We note that you have provided funding information that is not currently declared in your Funding Statement. However, funding information should not appear in the Acknowledgments section or other areas of your manuscript. We will only publish funding information present in the Funding Statement section of the online submission form.

Please remove any funding-related text from the manuscript and let us know how you would like to update your Funding Statement. Currently, your Funding Statement reads as follows:

'The author(s) received no specific funding for this work.'

Response: We have removed the funding statement from the manuscript and revised the statement in the online submission form.

Reviewer #1:

1) This is a retrospective study on 153 hospitalized patients with COVID-19 who received HCQ. The manuscript is interesting and well written, though limited by an inherent retrospective design and heterogeneity of patients. The main finding is that HCQ is safe and, on average, well tolerated, even though its effectiveness cannot be determined (there is no control group).

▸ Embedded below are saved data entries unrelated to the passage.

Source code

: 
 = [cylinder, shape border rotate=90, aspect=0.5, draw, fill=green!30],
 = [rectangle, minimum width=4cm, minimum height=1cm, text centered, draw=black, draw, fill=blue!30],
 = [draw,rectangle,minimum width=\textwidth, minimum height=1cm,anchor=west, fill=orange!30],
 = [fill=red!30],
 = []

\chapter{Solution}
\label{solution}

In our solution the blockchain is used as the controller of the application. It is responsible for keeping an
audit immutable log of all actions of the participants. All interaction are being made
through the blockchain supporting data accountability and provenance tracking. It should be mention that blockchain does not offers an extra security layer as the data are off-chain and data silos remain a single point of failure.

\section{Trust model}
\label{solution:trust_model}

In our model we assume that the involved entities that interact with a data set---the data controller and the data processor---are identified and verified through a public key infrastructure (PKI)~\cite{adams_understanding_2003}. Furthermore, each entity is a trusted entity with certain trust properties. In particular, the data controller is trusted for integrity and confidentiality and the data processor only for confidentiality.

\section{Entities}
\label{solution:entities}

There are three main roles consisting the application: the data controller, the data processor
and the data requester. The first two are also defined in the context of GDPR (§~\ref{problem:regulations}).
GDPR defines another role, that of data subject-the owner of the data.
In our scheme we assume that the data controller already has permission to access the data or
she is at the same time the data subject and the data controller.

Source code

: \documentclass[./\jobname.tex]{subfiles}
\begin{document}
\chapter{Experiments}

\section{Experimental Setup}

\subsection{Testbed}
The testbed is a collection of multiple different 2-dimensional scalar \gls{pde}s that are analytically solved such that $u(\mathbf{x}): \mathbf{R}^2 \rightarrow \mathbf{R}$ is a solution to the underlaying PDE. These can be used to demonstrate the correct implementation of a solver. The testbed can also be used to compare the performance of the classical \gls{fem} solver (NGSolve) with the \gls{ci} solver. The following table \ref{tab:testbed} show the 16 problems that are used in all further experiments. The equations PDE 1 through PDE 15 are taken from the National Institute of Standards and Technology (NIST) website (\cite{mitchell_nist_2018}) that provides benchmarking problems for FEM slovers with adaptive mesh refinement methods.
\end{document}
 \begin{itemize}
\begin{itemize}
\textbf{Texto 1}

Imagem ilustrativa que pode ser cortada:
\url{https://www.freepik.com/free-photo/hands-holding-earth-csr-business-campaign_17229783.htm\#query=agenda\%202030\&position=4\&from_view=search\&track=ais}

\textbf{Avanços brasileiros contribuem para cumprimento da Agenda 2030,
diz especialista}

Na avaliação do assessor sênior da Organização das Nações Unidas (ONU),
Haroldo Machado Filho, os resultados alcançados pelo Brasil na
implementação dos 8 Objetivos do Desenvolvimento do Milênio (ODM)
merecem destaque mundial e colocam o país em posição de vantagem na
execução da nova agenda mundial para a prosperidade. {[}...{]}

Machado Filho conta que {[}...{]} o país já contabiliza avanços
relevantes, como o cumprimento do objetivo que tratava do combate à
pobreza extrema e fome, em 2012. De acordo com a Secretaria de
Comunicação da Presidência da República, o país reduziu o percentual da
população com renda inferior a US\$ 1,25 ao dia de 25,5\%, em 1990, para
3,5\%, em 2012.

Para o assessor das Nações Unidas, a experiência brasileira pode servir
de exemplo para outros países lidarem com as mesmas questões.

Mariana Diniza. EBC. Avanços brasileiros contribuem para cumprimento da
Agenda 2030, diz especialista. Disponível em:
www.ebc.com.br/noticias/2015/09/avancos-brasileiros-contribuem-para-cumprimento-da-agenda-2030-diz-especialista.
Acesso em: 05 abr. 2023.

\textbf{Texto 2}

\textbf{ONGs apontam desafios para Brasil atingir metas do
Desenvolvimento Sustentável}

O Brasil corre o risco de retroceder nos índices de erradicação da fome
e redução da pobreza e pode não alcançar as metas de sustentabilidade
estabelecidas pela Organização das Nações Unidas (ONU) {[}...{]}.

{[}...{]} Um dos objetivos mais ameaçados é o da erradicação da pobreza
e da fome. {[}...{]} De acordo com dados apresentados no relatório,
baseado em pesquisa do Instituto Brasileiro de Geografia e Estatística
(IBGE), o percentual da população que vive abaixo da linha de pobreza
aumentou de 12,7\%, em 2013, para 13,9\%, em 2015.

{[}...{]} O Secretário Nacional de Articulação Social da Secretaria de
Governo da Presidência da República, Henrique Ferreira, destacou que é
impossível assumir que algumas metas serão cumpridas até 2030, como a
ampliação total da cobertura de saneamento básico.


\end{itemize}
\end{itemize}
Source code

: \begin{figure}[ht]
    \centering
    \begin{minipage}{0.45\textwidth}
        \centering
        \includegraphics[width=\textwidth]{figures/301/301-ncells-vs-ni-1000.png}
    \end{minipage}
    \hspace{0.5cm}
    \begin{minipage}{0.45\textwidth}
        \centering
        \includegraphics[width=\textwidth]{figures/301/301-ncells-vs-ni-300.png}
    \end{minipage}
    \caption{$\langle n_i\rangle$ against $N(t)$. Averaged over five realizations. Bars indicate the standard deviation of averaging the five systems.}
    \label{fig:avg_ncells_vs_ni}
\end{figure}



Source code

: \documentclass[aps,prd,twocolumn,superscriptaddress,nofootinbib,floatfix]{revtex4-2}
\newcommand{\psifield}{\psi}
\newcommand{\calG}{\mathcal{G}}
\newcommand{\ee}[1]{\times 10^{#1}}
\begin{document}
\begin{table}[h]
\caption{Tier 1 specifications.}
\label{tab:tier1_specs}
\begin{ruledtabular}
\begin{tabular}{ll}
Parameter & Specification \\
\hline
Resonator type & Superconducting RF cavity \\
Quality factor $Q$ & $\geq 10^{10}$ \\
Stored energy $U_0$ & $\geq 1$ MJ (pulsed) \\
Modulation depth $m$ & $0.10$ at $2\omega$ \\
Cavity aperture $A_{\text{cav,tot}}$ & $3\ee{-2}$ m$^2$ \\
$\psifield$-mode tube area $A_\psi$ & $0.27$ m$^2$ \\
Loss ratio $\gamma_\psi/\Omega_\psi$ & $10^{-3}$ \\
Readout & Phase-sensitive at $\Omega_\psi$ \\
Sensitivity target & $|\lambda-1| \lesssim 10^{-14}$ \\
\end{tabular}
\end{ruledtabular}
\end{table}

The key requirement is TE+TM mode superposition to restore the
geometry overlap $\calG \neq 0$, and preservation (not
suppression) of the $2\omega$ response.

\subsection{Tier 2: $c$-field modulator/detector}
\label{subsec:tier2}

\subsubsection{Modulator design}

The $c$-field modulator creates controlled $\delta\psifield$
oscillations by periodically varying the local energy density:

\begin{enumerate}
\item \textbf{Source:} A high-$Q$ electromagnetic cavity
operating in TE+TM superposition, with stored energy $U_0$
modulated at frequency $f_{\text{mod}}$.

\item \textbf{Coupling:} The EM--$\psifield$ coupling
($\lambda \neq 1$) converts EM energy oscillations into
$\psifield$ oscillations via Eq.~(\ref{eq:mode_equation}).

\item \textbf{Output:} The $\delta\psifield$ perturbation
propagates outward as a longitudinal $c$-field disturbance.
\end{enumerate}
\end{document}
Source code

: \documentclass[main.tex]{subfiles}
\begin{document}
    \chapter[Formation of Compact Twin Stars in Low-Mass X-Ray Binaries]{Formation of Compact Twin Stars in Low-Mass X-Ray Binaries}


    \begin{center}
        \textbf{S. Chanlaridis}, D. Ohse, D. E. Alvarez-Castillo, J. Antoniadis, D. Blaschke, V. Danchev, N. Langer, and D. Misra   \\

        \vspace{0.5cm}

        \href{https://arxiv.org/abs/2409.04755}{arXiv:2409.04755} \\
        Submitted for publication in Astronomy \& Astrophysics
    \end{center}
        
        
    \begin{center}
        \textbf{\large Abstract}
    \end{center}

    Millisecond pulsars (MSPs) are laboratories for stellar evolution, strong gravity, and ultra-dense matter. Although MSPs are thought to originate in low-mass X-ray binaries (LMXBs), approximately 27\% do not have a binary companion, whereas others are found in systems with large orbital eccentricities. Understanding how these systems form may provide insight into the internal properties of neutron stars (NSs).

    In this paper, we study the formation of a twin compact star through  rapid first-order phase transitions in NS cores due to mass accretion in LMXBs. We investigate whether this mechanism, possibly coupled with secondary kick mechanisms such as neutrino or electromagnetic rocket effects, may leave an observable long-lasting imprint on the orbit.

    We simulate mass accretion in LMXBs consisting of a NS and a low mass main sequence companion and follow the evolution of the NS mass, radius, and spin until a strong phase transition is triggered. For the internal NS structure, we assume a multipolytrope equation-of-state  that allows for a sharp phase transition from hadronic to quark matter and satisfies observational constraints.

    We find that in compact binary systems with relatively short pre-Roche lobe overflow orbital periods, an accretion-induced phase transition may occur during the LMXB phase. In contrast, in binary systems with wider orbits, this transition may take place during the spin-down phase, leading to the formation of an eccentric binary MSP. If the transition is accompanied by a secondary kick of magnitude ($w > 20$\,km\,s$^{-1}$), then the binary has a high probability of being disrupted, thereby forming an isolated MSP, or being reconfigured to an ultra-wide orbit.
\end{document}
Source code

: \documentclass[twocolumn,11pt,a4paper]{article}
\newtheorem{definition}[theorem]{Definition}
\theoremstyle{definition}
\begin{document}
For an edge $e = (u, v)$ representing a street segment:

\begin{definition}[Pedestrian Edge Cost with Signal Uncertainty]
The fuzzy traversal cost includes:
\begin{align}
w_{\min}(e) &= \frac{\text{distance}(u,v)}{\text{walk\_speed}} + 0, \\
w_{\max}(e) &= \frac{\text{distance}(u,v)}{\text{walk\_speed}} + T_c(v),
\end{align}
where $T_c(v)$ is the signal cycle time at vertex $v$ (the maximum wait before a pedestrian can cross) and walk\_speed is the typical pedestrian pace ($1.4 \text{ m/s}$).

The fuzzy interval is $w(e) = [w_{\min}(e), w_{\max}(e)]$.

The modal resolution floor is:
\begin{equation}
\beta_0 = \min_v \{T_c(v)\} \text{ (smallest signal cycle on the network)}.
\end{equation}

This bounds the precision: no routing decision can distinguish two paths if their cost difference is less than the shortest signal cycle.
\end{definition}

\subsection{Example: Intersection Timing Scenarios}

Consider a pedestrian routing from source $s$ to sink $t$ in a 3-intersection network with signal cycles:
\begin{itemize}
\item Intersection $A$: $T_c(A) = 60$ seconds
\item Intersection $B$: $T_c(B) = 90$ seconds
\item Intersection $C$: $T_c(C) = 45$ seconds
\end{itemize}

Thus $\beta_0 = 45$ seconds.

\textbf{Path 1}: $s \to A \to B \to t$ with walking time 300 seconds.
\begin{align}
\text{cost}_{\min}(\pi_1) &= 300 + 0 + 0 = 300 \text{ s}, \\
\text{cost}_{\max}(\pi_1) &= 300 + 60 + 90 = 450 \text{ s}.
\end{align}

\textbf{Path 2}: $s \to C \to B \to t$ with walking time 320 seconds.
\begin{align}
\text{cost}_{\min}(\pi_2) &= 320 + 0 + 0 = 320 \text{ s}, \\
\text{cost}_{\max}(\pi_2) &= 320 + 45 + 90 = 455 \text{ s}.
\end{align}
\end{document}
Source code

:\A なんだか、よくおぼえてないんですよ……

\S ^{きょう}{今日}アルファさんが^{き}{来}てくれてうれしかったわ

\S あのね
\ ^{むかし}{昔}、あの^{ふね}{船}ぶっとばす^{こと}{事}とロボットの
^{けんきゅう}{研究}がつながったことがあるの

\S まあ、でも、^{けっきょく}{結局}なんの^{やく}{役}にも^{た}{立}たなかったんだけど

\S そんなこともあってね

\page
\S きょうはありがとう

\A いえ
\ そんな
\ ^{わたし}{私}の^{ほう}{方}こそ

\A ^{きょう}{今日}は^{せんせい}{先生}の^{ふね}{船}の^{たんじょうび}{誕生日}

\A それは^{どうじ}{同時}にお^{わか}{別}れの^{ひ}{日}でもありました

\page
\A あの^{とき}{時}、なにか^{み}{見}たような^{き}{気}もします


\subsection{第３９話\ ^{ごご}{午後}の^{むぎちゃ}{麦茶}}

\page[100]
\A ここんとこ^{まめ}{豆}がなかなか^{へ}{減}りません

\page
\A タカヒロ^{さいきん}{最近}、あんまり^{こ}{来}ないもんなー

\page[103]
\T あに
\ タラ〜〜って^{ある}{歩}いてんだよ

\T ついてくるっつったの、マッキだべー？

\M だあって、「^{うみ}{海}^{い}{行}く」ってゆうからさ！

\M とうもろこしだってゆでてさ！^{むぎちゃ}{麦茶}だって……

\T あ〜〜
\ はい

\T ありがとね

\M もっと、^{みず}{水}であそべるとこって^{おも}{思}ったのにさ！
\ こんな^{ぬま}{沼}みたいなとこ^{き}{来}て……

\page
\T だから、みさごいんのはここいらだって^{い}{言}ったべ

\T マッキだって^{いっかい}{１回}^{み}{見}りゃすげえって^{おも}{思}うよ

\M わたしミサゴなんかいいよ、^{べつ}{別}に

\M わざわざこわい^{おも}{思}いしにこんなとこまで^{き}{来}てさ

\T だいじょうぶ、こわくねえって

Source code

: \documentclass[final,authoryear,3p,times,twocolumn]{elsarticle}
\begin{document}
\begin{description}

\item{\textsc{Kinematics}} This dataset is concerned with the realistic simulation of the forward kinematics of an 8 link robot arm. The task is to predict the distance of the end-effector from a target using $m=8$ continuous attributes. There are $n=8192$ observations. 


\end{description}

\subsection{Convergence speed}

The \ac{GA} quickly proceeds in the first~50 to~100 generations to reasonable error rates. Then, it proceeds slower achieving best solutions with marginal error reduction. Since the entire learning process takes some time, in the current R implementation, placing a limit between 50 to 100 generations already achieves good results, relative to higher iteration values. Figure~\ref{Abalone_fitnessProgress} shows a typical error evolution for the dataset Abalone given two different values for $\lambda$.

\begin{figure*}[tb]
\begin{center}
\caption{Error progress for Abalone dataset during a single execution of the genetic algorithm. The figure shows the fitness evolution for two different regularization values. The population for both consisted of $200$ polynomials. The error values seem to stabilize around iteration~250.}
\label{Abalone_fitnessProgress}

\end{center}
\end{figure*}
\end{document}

Response: We thank the reviewer for their favorable comments about our manuscript.

2) Were other HCQ dosages tested?

Response: The vast majority of patients received the recommended dosage outlined in the Methods section. Thus, we were unable to assess other HCQ dosages. We added the following sentence to the Results section: “Ninety-three percent of patients received the recommended HCQ dosage of 600 mg twice daily for one day, followed by 400 mg daily” (lines 174-176, track changes version).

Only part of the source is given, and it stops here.